What you have to do
Please reproduce, exactly and with nothing added, the line containing "choice in the" and every line after it to the end of the records.

Stored data entries
Content starts

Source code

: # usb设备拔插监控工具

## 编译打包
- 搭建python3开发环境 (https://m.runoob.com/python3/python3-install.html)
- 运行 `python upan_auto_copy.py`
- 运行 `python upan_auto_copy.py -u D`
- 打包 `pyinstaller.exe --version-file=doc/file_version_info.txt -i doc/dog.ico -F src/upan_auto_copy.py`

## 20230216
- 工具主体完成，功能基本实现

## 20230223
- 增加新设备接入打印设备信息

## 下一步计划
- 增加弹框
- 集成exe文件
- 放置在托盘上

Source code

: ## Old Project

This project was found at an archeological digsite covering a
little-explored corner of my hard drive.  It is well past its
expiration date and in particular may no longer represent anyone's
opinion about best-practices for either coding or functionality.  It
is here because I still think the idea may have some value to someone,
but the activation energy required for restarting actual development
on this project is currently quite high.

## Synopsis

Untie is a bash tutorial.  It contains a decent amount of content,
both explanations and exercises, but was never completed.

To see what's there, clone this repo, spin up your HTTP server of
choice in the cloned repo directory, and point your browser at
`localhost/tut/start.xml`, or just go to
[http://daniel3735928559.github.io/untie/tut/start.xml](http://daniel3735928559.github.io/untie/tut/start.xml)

Content ends

Completed task
choice in the cloned repo directory, and point your browser at
`localhost/tut/start.xml`, or just go to
[http://daniel3735928559.github.io/untie/tut/start.xml](http://daniel3735928559.github.io/untie/tut/start.xml)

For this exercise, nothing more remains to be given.